This article is reposted from chezgigi.com
Sex and the brain continues with a look at obsession, and the physiological responses to heartache. There is a reason the loss of love hurts so much. When someone has left us in a puddle of grief and desperation, or we have left someone with a cheery ‘ta-ta!’ and no backward glance, there is a chemical imbalance in the brain. It doesn’t just affect the brain either; intense emotional distress, according to the September 2011 Prevention issue, taps into the same neural pathways as physical pain. For a heartache, they suggest taking acetaminophen. It may or may not help, but at least it may head off that hangover when you decide to drink your heartache into oblivion. This actually works best for men, and is only a short-term solution, so don’t get too excited.
The physical ramifications of a broken heart are very real. They can leave scars on the psyche as real as any gained through an accident. The wounds linger for years, whereas the pain from physical wounds are forgotten. If they weren’t, no doubt most children would be only children.
There is actually a name for the condition of longing for a love object. It is called ‘limerence.’ Whether your affection is returned or not, nothing can satiate the longing for emotional reciprocation. I’ve been through this; a million years ago, as a schoolgirl, I can remember having a hopeless crush on some boy or other at school. Oh, how I loved him, while I loved him! Fortunately, these episodes were short-lived, and I was able to move on to the next grade, and the next boy, but there are some people afflicted by this hapless emotion for sixty years!
The beginning of a relationship is the ‘honeymoon,’ when both parties are smitten, and a volatile mix of chemicals are coursing through their veins, making sure they bond, and fall in love, and continue the human race. If it seems good to stay together, this period wears off in about six months, and hormones balance out. For those stuck in the limerence stage, there are heart palpitations, shortness of breath, loss of sleep, and an aching in the chest or abdomen. So, you are either having a panic attack, catching the flu, or you are obsessed. Generally, a person will fixate on someone for three to five years, and then transfer their affections to someone else.
Like those brain worms you get when a song is stuck in your head, obsessive thoughts and longing for your love object originate in your brain. Scientists are studying which parts of the brain are affected by limerence, but in the meantime, there are twelve-step programs, and cognitive behavioral therapy. All these options for treatment sounds as if therapists view it as being suffered mainly by women, which if true, is just plain stupid. How many men do we hear of every day, who are hopelessly obsessed with someone? Usually restraining orders have to be taken out, though.

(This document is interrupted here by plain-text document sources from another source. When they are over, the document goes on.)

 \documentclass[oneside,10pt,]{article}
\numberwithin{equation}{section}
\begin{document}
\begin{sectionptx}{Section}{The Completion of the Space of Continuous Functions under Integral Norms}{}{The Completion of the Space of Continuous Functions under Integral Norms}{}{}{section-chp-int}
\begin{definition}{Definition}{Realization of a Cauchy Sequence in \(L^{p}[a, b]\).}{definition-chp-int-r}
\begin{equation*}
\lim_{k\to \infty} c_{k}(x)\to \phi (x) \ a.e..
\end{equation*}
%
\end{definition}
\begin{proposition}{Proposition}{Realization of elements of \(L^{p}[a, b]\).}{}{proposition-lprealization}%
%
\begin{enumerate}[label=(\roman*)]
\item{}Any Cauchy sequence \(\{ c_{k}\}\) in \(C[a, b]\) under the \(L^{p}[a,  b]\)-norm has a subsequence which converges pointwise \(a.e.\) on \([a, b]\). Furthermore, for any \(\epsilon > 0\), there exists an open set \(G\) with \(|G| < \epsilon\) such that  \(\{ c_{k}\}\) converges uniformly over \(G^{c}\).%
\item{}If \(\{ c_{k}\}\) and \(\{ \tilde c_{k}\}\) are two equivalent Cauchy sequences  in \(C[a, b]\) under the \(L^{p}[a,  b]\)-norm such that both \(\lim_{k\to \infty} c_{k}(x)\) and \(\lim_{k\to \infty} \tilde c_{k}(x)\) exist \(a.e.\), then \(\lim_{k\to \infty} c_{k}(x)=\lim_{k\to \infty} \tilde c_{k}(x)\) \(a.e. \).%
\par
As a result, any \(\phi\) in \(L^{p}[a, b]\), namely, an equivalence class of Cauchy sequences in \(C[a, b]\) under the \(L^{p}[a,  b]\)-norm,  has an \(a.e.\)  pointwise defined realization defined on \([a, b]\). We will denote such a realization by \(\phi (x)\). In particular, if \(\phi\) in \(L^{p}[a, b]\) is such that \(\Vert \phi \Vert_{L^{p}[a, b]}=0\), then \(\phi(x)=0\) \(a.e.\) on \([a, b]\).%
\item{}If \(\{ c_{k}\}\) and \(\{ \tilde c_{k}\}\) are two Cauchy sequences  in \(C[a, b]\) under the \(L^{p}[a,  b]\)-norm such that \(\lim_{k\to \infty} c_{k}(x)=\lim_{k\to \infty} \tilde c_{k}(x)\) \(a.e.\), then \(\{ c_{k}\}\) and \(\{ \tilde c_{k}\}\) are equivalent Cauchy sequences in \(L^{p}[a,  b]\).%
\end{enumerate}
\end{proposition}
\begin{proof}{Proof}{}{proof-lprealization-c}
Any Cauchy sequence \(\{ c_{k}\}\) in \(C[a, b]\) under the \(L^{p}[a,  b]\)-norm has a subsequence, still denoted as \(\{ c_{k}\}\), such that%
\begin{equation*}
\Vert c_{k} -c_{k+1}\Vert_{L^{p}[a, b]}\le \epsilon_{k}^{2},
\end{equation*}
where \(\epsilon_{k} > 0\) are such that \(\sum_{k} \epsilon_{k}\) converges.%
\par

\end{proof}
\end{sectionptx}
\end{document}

In 1869, when Freud was still a teenager, women with this condition were treated with pelvic massage, administered by a big, steam-powered vibrator. This no doubt gave them orgasms, which women were probably not allowed to have many of, but if administered by a doctor, were probably viewed as morally proper, and for medicinal purposes only. This treatment, while fun, did not, and does not ‘cure’ the person. It merely makes the time go by faster.
When we love someone, they actually take up residence in our brains. They reside in the nerve-cell pathways, and the neurons and synapses of our minds. When we lose them, through death, divorce, or break up, our brains become confused and disoriented. We expect to be able to see, hear, and touch them. Death especially, feels disorienting, as if the person is just around the corner, as if we can turn and speak to them.
In Sex and the Brain by Daniel G. Amen, he writes that overactivity in the limbic brain has been associated with depression, and low serotonin levels, which is why we have trouble sleeping, and lose our appetite. This part of the brain actually becomes inflamed like a physical wound when we experience the loss of a loved one. There is a corresponding deficit in endorphins, which may be responsible for the physical pain we feel after a break up or loss. That makes it doubly important to take care of physical needs, such as exercising. At least, you can create endorphins that way. It never hurts to write out your feelings, either. And while you’re at it, write out your beloved’s faults. Focusing on their bad points can help you move on.